Personal information
- Full name: Gheorghe Ene
- Date of birth: 27 January 1937
- Place of birth: București, Romania
- Date of death: 6 April 2009 (aged 72)
- Place of death: București, Romania
- Height: 1.71 m (5 ft 7 in)
- Position: Striker

Youth career
- 1952–1954: Progresul ICAS București

Senior career*
- Years: Team / Apps / (Gls)
- 1954: Voința București
- 1955: Progresul CPCS București
- 1956–1960: Rapid București / 73 / (36)
- 1960–1967: Dinamo București / 133 / (75)
- 1967–1968: Dinamo Bacău / 21 / (5)
- Total:  / 227 / (116)

International career
- 1955–1961: Romania / 3 / (0)

Managerial career
- 1975–76: Jiul Petroșani
- 1978: Jiul Petroșani
- Muscelul Câmpulung
- 1979: Unirea Slobozia
- 1980: Olimpia Satu Mare (assistant coach)
- 1980: Olimpia Satu Mare
- 1980–81: Olimpia Satu Mare (assistant coach)
- 1981–82: CS Târgoviște (assistant coach)
- 1982: CS Târgoviște
- 1983: Corvinul Hunedoara

= Gheorghe Ene =

Romanian footballer

Gheorghe Ene (also known as Gheorghe Ene II; 27 January 1937 – 6 April 2009) was a Romanian football striker and coach.

==Club career==
Ene was born on 27 January 1937 in București, Romania, and began playing junior-level football in 1952, aged 14 at Progresul ICAS București.
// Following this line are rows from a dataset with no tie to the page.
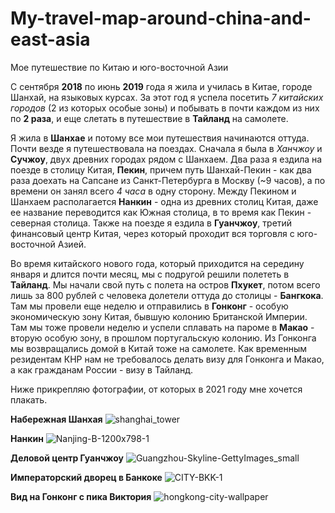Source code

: # My-travel-map-around-china-and-east-asia
Мое путешествие по Китаю и юго-восточной Азии


С сентября __2018__ по июнь __2019__ года я жила и училась в Китае, городе Шанхай, на языковых курсах. За этот год я успела посетить _7 китайских городов_ (2 из которых особые зоны) и побывать в почти каждом из них по __2 раза__, и еще слетать в путешествие в __Тайланд__ на самолете.

Я жила в __Шанхае__ и потому все мои путешествия начинаются оттуда. Почти везде я путешествовала на поездах. Сначала я была в _Ханчжоу_ и __Сучжоу__, двух древних городах рядом с Шанхаем. Два раза я ездила на поезде в столицу Китая, __Пекин__, причем путь Шанхай-Пекин - как два раза доехать на Сапсане из Санкт-Петербурга в Москву (~9 часов), а по времени он занял всего _4 часа_ в одну сторону. Между Пекином и Шанхаем располагается __Нанкин__ - одна из древних столиц Китая, даже ее название переводится как Южная столица, в то время как Пекин - северная столица. Также на поезде я ездила в __Гуанчжоу__, третий финансовый центр Китая, через который проходит вся торговля с юго-восточной Азией.

Во время китайского нового года, который приходится на середину января и длится почти месяц, мы с подругой решили полететь в __Тайланд__. Мы начали свой путь с полета на остров __Пхукет__, потом всего лишь за 800 рублей с человека долетели оттуда до столицы - __Бангкока__. Там мы провели еще неделю и отправились в __Гонконг__ - особую экономическую зону Китая, бывшую колонию Британской Империи. Там мы тоже провели неделю и успели сплавать на пароме в __Макао__ - вторую особую зону, в прошлом португальскую колонию. Из Гонконга мы возвращались домой в Китай тоже на самолете. Как временным резидентам КНР нам не требовалось делать визу для Гонконга и Макао, а как гражданам России - визу в Тайланд. 

Ниже прикрепляю фотографии, от которых в 2021 году мне хочется плакать.

__Набережная Шанхая__
![shanghai_tower](https://user-images.githubusercontent.com/86075262/122458132-24026180-cfb8-11eb-884b-c2adcb408b93.png)

__Нанкин__
![Nanjing-B-1200x798-1](https://user-images.githubusercontent.com/86075262/122458370-66c43980-cfb8-11eb-8d58-b5b5177c9ae2.jpg)

__Деловой центр Гуанчжоу__
![Guangzhou-Skyline-GettyImages_small](https://user-images.githubusercontent.com/86075262/122458377-67f56680-cfb8-11eb-9726-27d8d78e3f23.jpg)

__Императорский дворец в Банкоке__
![CITY-BKK-1](https://user-images.githubusercontent.com/86075262/122458378-688dfd00-cfb8-11eb-9c4c-4f35632e7bd5.jpeg)

__Вид на Гонконг с пика Виктория__
![hongkong-city-wallpaper](https://user-images.githubusercontent.com/86075262/122458379-69269380-cfb8-11eb-85a1-1a0c7aa833d0.jpg)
In 1954, he started his senior career at Voința București, moving after one season to Progresul CPCS București. On 18 March 1956 he made his Divizia A debut, playing for Rapid București under coach Ferenc Rónay in a 1–1 draw against Minerul Petroșani. During his four seasons spent with The Railwaymen, Ene became the top-scorer of the 1958–59 Divizia A with 17 goals scored.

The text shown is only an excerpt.